Bernier gestured to Laura Tate, inviting her to continue.
She sneered at him and turned back to me. “I’m at the Packet Inn for the noon shift because the boss dreamed up this stupid fucking promotion to sell tequila sunrise with breakfast. He called it the hangover-cure concept. Imagine the bluehairs slamming Cuervo to kill their headaches. Anyway”—she nodded to the others—“I got this boyfriend, Tripper Wilbanks, who had to go away but he got out early. You know, all this publicity about felons getting early released for behaving in prison. Like what else are they going to do in there? But Tripper’s not dangerous, so that’s okay, except he’s dangerous to himself I guess.” She turned back to me. “Okay, so he and his brother come in the restaurant. As it happened, they had monster hangovers. And they tell me this totally spooky story, because of what you told me yesterday.
“So, anyway, the boys are driving down I-95 Friday night on their way home from Union Correctional, which I think used to be called Raiford, right? And they stop in this restaurant near St. Augustine, somewhere up there. And Tripper recognizes some guy from the old days in Key West. He sees Ray Kemp sitting in a booth. Tripper tells me this, I’m like, ‘What is this damn coincidence?’ It was like you described, fat and a beard, but Tripper knew it was him. Except he plays dumb and refuses to recognize Tripper.”
I said, “Did he claim to be someone else?”
“He was like, ‘I don’t know you boys,’ and ‘Quit fuckin’ with me’—pardon my Portuguese. He pays his bill at the register and takes off. Tripper’s like, ‘Something’s weird here.’ He doesn’t make it obvious, but he follows Ray to the lot. Ray pulls away in a pickup truck full of boxes and shit. Tripper watches him get on I-95, heading toward Jacksonville.”
I felt pieces slipping into place. I didn’t know how big they were. “Tripper didn’t happen to get a license number, did he?”
“He said he don’t know why he read that plate. It was getting dark, but he did. Except he forgot the number. I guess he was already celebrating with the beers. I bugged the piss out of him and give him about five free coffees and he says, ‘Mitsubishi, Georgia plates. Jackson County, Georgia.’”
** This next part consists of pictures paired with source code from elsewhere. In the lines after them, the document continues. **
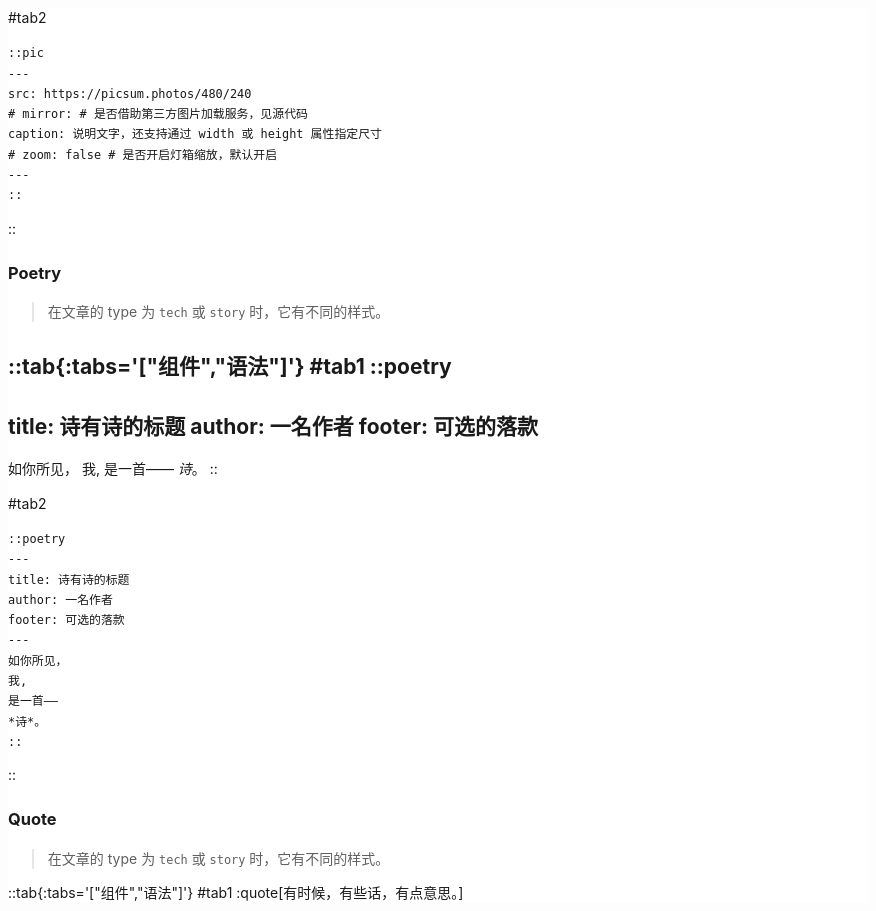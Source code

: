 #tab2
```mdc
::pic
---
src: https://picsum.photos/480/240
# mirror: # 是否借助第三方图片加载服务，见源代码
caption: 说明文字，还支持通过 width 或 height 属性指定尺寸
# zoom: false # 是否开启灯箱缩放，默认开启
---
::
```
::

### Poetry

> 在文章的 type 为 `tech` 或 `story` 时，它有不同的样式。

::tab{:tabs='["组件","语法"]'}
#tab1
::poetry
---
title: 诗有诗的标题
author: 一名作者
footer: 可选的落款
---
如你所见，
我,
是一首——
*诗*。
::

#tab2
```mdc
::poetry
---
title: 诗有诗的标题
author: 一名作者
footer: 可选的落款
---
如你所见，
我,
是一首——
*诗*。
::
```
::

### Quote

> 在文章的 type 为 `tech` 或 `story` 时，它有不同的样式。

::tab{:tabs='["组件","语法"]'}
#tab1
:quote[有时候，有些话，有点意思。]
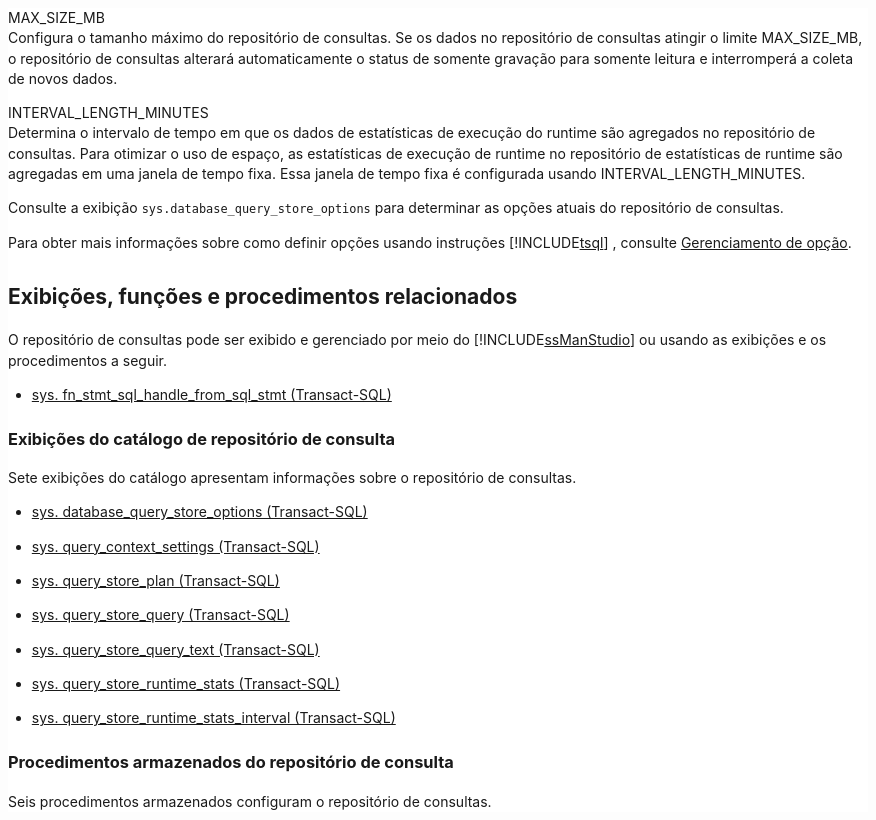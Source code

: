  MAX_SIZE_MB  
 Configura o tamanho máximo do repositório de consultas. Se os dados no repositório de consultas atingir o limite MAX_SIZE_MB, o repositório de consultas alterará automaticamente o status de somente gravação para somente leitura e interromperá a coleta de novos dados.  
  
 INTERVAL_LENGTH_MINUTES  
 Determina o intervalo de tempo em que os dados de estatísticas de execução do runtime são agregados no repositório de consultas. Para otimizar o uso de espaço, as estatísticas de execução de runtime no repositório de estatísticas de runtime são agregadas em uma janela de tempo fixa. Essa janela de tempo fixa é configurada usando INTERVAL_LENGTH_MINUTES.  
  
 Consulte a exibição `sys.database_query_store_options` para determinar as opções atuais do repositório de consultas.  
  
 Para obter mais informações sobre como definir opções usando instruções [!INCLUDE[tsql](../../includes/tsql-md.md)] , consulte [Gerenciamento de opção](#OptionMgmt).  
  
 
  
##  <a name="Related"></a>Exibições, funções e procedimentos relacionados  
 O repositório de consultas pode ser exibido e gerenciado por meio do [!INCLUDE[ssManStudio](../../../includes/ssmanstudio-md.md)] ou usando as exibições e os procedimentos a seguir.  
  
-   [sys. fn_stmt_sql_handle_from_sql_stmt &#40;Transact-SQL&#41;](/sql/relational-databases/system-functions/sys-fn-stmt-sql-handle-from-sql-stmt-transact-sql)  
  
### <a name="query-store-catalog-views"></a>Exibições do catálogo de repositório de consulta  
 Sete exibições do catálogo apresentam informações sobre o repositório de consultas.  
  
-   [sys. database_query_store_options &#40;Transact-SQL&#41;](/sql/relational-databases/system-catalog-views/sys-database-query-store-options-transact-sql)  
  
-   [sys. query_context_settings &#40;Transact-SQL&#41;](/sql/relational-databases/system-catalog-views/sys-query-context-settings-transact-sql)  
  
-   [sys. query_store_plan &#40;Transact-SQL&#41;](/sql/relational-databases/system-catalog-views/sys-query-store-plan-transact-sql)  
  
-   [sys. query_store_query &#40;Transact-SQL&#41;](/sql/relational-databases/system-catalog-views/sys-query-store-query-transact-sql)  
  
-   [sys. query_store_query_text &#40;Transact-SQL&#41;](/sql/relational-databases/system-catalog-views/sys-query-store-query-text-transact-sql)  
  
-   [sys. query_store_runtime_stats &#40;Transact-SQL&#41;](/sql/relational-databases/system-catalog-views/sys-query-store-runtime-stats-transact-sql)  
  
-   [sys. query_store_runtime_stats_interval &#40;Transact-SQL&#41;](/sql/relational-databases/system-catalog-views/sys-query-store-runtime-stats-interval-transact-sql)  
  
### <a name="query-store-stored-procedures"></a>Procedimentos armazenados do repositório de consulta  
 Seis procedimentos armazenados configuram o repositório de consultas.  
  
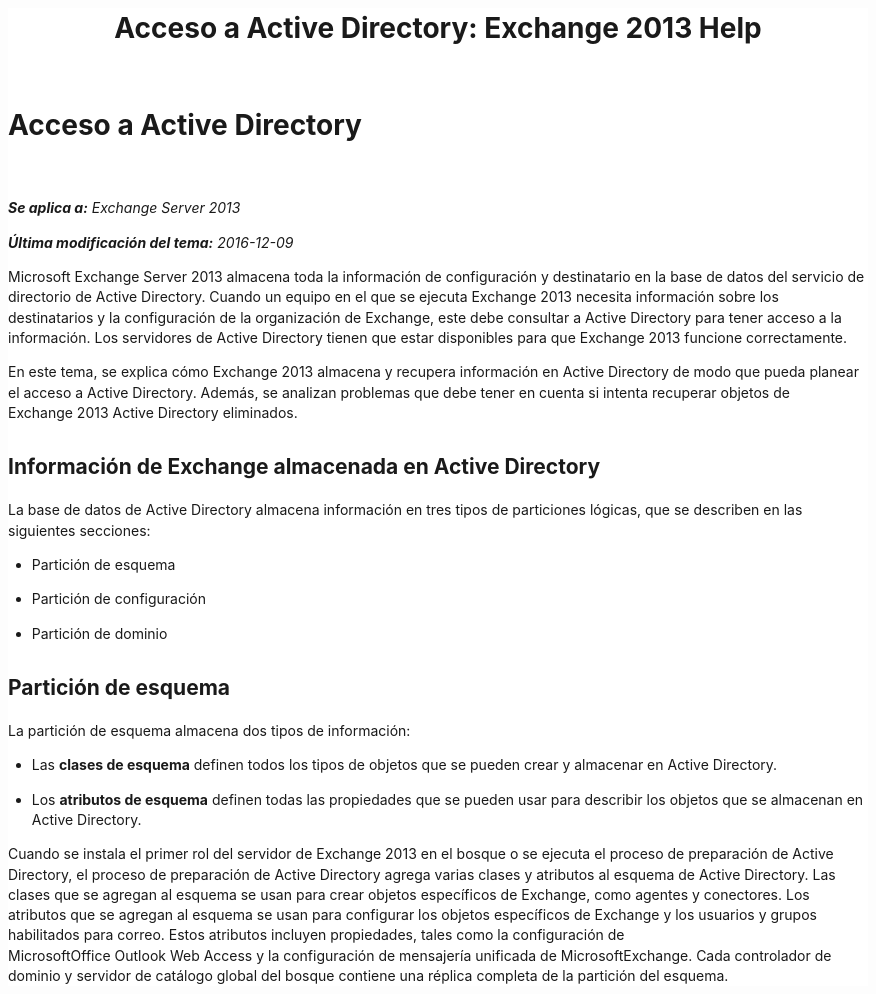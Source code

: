 ﻿---
title: 'Acceso a Active Directory: Exchange 2013 Help'
TOCTitle: Acceso a Active Directory
ms:assetid: 61080b45-8bce-4c23-b744-ed264d5f0b7d
ms:mtpsurl: https://technet.microsoft.com/es-es/library/Aa998561(v=EXCHG.150)
ms:contentKeyID: 49895664
ms.date: 04/23/2018
mtps_version: v=EXCHG.150
ms.translationtype: HT
---

# Acceso a Active Directory

 

_**Se aplica a:** Exchange Server 2013_

_**Última modificación del tema:** 2016-12-09_

Microsoft Exchange Server 2013 almacena toda la información de configuración y destinatario en la base de datos del servicio de directorio de Active Directory. Cuando un equipo en el que se ejecuta Exchange 2013 necesita información sobre los destinatarios y la configuración de la organización de Exchange, este debe consultar a Active Directory para tener acceso a la información. Los servidores de Active Directory tienen que estar disponibles para que Exchange 2013 funcione correctamente.

En este tema, se explica cómo Exchange 2013 almacena y recupera información en Active Directory de modo que pueda planear el acceso a Active Directory. Además, se analizan problemas que debe tener en cuenta si intenta recuperar objetos de Exchange 2013 Active Directory eliminados.

## Información de Exchange almacenada en Active Directory

La base de datos de Active Directory almacena información en tres tipos de particiones lógicas, que se describen en las siguientes secciones:

  - Partición de esquema

  - Partición de configuración

  - Partición de dominio

## Partición de esquema

La partición de esquema almacena dos tipos de información:

  - Las **clases de esquema** definen todos los tipos de objetos que se pueden crear y almacenar en Active Directory.

  - Los **atributos de esquema** definen todas las propiedades que se pueden usar para describir los objetos que se almacenan en Active Directory.

Cuando se instala el primer rol del servidor de Exchange 2013 en el bosque o se ejecuta el proceso de preparación de Active Directory, el proceso de preparación de Active Directory agrega varias clases y atributos al esquema de Active Directory. Las clases que se agregan al esquema se usan para crear objetos específicos de Exchange, como agentes y conectores. Los atributos que se agregan al esquema se usan para configurar los objetos específicos de Exchange y los usuarios y grupos habilitados para correo. Estos atributos incluyen propiedades, tales como la configuración de MicrosoftOffice Outlook Web Access y la configuración de mensajería unificada de MicrosoftExchange. Cada controlador de dominio y servidor de catálogo global del bosque contiene una réplica completa de la partición del esquema.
A moment of silence let everyone adjust to the news.
Bernier gestured to Money and to me. “One more little tidbit. The Bureau determined there was no coverage of the Balbuena murder outside of Florida. Even in Washington State, the
Twin Peaks
connection didn’t warrant curiosity. Ray Kemp didn’t read about Julia in any paper up there.”
“What have we got?” I said. “A phony name on the Miami rental car, the bullshit about flying in from Washington for the funeral, the Witness Protection Program, nautical knowledge, and a pickup heading north. Add it up. If he walks like a duck…”
Wheeler sprang out of his beer daze. “The biggest thing is what we
don’t
have. Say you’re right. And the court of logic is on your side for the moment. Ray Kemp killed Ellen Albury and Julia Balbuena. Ray Kemp put the bomb in the VW convertible. I’ll buy all of that. But it’s a sure bet he didn’t do Mary Alice Noe. He was heading north from St. Augustine at sundown. That’s eight hours away.”
Monty rubbed his chin. “Time of death before midnight was all they knew for sure.”
“So,” said Sam, “even if he turned around on I-95 and drove back to Key West, he would’ve been too late. Unless he chartered a plane…”
I said to Monty, “Where’d you leave Chicken Neck?”
“Talking to his ex-wife, Mrs. Hatch. Out at the jail he called Avery to talk about the fact that Sam had been released. Hatch had told his wife he was going somewhere to clean out a storage shed. She figured he was in a dark bar getting screwed up. She wanted to talk to Liska face-to-face. He was already hung up on the talk he’d had with her this morning, so he asked me to take a cab on the city’s nickel. Then he closed himself in an office in the Detention Center. I took a cab. I presume he called her back. If I’d known five minutes earlier, I could’ve shared the taxi with Sam.”